Tres años antes, en uno de los tantos viajes que realizaron juntos, llegó a llenar un cuaderno con más de sesenta dibujos realizados en un mes. Es decir, más de dos por día. Están incluidos en un libro que le dedicó Alberto Bellucci, ex director del Museo Nacional de Arte Decorativo, publicado por Eudeba en 1988. Paisajes de Italia y Portugal, plazas parisinas y hasta un interior del Pompidou se ofrecen como postales de una vida corta pero muy intensa.
Egresado de la UBA –donde fue docente-, socio fundador del estudio Antonini-Schon-Zemborain, coleccionista y campeón de golf, tuvo cuatro hijos y muchos amigos. Meses después de su muerte, Jorge Glusberg organizó la primera exposición de sus cuadros en el Centro de Arte y Comunicación (CAyC). Y en 1992 fue reconocido con el prestigioso Premio Konex de Arquitectura.
“El último croquis elegido –escribe Bellucci- nos muestra al autor dibujándose a sí mismo con foco en el cuaderno de viajes: una curva caprichosa parece consolidar las volutas de humo del cigarrillo que no se ven y la firma de Zemborain que no existe (él no acostumbraba firmar sus obras). Todo un símbolo del mundo, que va cobrando existencia a medida que aprendemos a mirarlo desde nosotros mismos. De esa forma un viaje puede empezar en el preciso momento en que levanto la vista y me dispongo a mirar alrededor con suficiente amor y alegría”.

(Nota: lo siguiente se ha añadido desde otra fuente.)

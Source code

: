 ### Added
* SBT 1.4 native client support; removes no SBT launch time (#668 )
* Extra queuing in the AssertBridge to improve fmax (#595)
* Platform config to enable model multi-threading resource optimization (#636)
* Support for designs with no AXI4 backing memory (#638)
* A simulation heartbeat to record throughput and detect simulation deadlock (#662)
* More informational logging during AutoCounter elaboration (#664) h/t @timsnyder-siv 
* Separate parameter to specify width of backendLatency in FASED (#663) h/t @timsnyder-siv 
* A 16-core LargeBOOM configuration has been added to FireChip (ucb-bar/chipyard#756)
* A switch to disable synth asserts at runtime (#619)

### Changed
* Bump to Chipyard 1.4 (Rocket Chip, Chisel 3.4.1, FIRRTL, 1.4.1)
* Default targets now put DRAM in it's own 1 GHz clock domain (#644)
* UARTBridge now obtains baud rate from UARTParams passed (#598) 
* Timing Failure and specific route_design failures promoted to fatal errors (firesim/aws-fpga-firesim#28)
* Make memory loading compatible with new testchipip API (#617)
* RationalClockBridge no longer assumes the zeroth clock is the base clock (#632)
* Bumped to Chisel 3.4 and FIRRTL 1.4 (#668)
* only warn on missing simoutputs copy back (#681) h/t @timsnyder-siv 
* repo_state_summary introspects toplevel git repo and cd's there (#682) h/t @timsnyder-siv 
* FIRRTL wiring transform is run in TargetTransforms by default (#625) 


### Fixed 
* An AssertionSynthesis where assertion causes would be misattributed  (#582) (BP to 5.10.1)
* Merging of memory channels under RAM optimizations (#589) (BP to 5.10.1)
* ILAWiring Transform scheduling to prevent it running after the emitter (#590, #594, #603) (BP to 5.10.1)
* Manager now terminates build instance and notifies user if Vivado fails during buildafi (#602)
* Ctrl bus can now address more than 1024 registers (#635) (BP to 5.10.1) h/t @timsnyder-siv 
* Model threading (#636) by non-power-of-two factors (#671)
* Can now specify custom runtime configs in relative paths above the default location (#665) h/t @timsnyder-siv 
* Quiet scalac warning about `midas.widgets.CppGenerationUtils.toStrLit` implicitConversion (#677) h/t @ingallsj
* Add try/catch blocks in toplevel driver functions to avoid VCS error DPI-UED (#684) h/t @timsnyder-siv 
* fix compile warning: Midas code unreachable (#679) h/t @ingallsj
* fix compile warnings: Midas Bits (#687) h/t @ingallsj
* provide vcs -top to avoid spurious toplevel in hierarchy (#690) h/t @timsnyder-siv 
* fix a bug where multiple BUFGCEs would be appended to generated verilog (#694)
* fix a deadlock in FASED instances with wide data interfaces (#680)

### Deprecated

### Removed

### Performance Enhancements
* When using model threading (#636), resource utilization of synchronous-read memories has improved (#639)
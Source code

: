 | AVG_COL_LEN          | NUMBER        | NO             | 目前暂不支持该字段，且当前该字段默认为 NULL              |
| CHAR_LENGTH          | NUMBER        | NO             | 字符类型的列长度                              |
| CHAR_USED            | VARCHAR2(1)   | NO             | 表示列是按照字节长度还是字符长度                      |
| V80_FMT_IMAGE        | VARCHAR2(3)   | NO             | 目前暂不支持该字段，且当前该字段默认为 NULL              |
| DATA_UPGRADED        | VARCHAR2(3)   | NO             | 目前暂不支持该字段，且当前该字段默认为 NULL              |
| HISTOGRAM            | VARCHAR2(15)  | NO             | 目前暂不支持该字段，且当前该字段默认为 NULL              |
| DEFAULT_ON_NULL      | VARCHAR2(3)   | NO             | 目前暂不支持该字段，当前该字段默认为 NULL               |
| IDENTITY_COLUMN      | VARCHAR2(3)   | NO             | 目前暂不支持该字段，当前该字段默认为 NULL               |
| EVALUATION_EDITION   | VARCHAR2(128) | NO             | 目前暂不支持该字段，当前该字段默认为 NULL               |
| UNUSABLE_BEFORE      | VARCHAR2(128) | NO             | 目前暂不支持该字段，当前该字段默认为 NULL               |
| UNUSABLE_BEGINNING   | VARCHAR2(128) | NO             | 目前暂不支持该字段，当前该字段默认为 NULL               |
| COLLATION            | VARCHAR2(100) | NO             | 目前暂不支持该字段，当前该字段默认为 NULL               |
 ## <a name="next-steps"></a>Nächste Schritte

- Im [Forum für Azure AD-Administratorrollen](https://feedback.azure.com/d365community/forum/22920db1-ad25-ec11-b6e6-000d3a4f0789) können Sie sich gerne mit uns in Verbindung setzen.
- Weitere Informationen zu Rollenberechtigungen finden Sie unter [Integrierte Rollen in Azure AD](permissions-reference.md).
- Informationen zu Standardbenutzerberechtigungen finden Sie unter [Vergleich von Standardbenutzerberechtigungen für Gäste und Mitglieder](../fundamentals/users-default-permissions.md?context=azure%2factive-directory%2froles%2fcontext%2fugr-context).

Según este arquitecto, que rescató también dibujos de colegas del siglo XX como Le Corbusier y Alvar Aalto, no hace falta mucho más que lo que solía llevar Zemborain: lápices, lapiceras y cuadernos de varios tamaños. “Casi es posible viajar sin moverse”, asegura Bellucci, en una invitación a “revisitar los ámbitos cotidianos” que vale la pena rescatar en tiempos de fronteras cerradas. “El resto es ejercicio constante –afirma-: abrirse a las personas y a las cosas con un ojo que sepa registrar, una mente capaz de elegir, una sensibilidad atenta a la vibración y una mano que aprenda a poder decirlo con unas pocas líneas”.